I had arranged a driver. He didn't expect this, and as he heard her voice, a whispered call to action, I felt him shrink. By this time I had tied his arms behind his back, tightly enough to make it difficult for him to escape.
I was new to this. Until now it had all been one more petal pulled off a fragile flower. He loves me or he doesn't, the flowers all tacked together like a daisy chain. I looked back on my insipid handful of lovers and they were all smudged over as if they had been shot in soft focus and with Vaseline smeared on the lens. They were David Hamilton photographs, and I in my billowing black dress, running through some field or other.
I tied his hands and he was shaking, half with pleasure and half with a kind of nervousness. He barely knew me and he was putting himself at my mercy. His edginess made me feel warm, a little inflated with the possibilities that I had never even considered before this.
I took him to the mountains.
He tried to speak in the car and I told him not to. I told him that he should just listen to the sound of the tyres on gravel, the sound of the sealed roads slipping away, the pungent scent of the country climbing in through the windows.
I lay him on an unfamiliar bed in an unfamiliar house and left the blindfold on him, left his hands tied. I undressed him. There was no way to take his shirt off without releasing his hands. I could have ripped it. They do that kind of thing in movies and in books. I could have found the scissors and cut the fabric at a seam. It would have added to it all, the sound of the scissors scraping metal against metal, snip snip. It looked like an expensive shirt. He was an architect and on a reasonable wage. I could never have saved up enough out of my Austudy to replace it, so I left him with his shirt unbuttoned. I licked his chest, found the rising buds of his nipples and sucked on them, one at a time. It is not the same as the nipples of a girl, man's tits are tight and mean and leave you wanting.
I moved lower, concentrating on the straining penis, just enough spit to lubricate the inside of the condom. I was going to concentrate on my own pleasure. This was something that I had never done with a partner before.
It was because of the blindfold.
I stood and watched his body unobserved. It was a fine collection of skin and muscle and bone, a strong body, thin but well-formed. I watched it, but there was no quick lurch of desire in my stomach at the sight of his erection. When I turned him over on the bed I saw the tight curve of his arse and it was fine and quite beautiful but I felt no emotional attachment to the thing. I touched it. I settled myself on top of it, straddling the curve of flesh. I traced the indentation with my thumbs. He bucked back against me. He wanted me inside him. This is something we had done before, something I enjoyed, but his insistence turned me off the whole Idea.

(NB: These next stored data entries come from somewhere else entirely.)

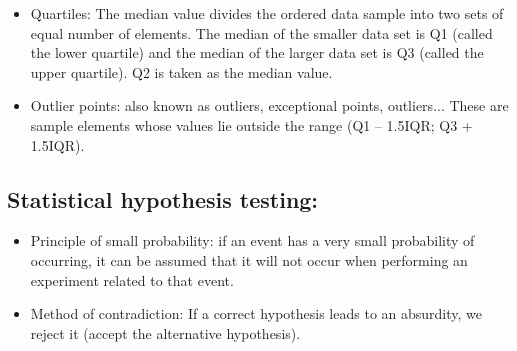 \documentclass{article}
\begin{document}
\begin{itemize}
\begin{itemize}
\begin{itemize}
				\item Quartiles: The median value divides the ordered data sample into two sets of equal number of elements. The median of the smaller data set is Q1 (called the lower quartile) and the median of the larger data set is Q3 (called the upper quartile). Q2 is taken as the median value.
				
				\item Outlier points: also known as outliers, exceptional points, outliers... These are sample elements whose values lie outside the range (Q1 – 1.5IQR; Q3 + 1.5IQR).
			\end{itemize}
		\end{itemize}
	\end{itemize}
	
	\subsection{Statistical hypothesis testing:}
	\begin{itemize}
		\item Principle of small probability: if an event has a very small probability of occurring, it can be assumed that it will not occur when performing an experiment related to that event.
		\item Method of contradiction: If a correct hypothesis leads to an absurdity, we reject it (accept the alternative hypothesis).
	\end{itemize}
	
\end{document}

I lifted myself off him and went to my overnight bag. My vibrator was a small finger of black plastic. Nothing special, just one adjustment, on or off, a minimum of fuss. Tonight I would focus on my own pleasure. Just me, my vibrator and the blind body of this other person.
I would take my pleasure.
He wriggled in frustration. He was a landed fish. There was of course the quick image of a short knife gutting. In this new role, an aggressor, there was an underlying possibility of violence simmering around us.
I lowered myself onto him and I would be lying if I said I didn't enjoy the power of it, but something shifted between us. We would never again become the kind of lovers we might have been. I think that night in the woods was the beginning of the end between us, but for me, perhaps it was the beginning of a whole new thing.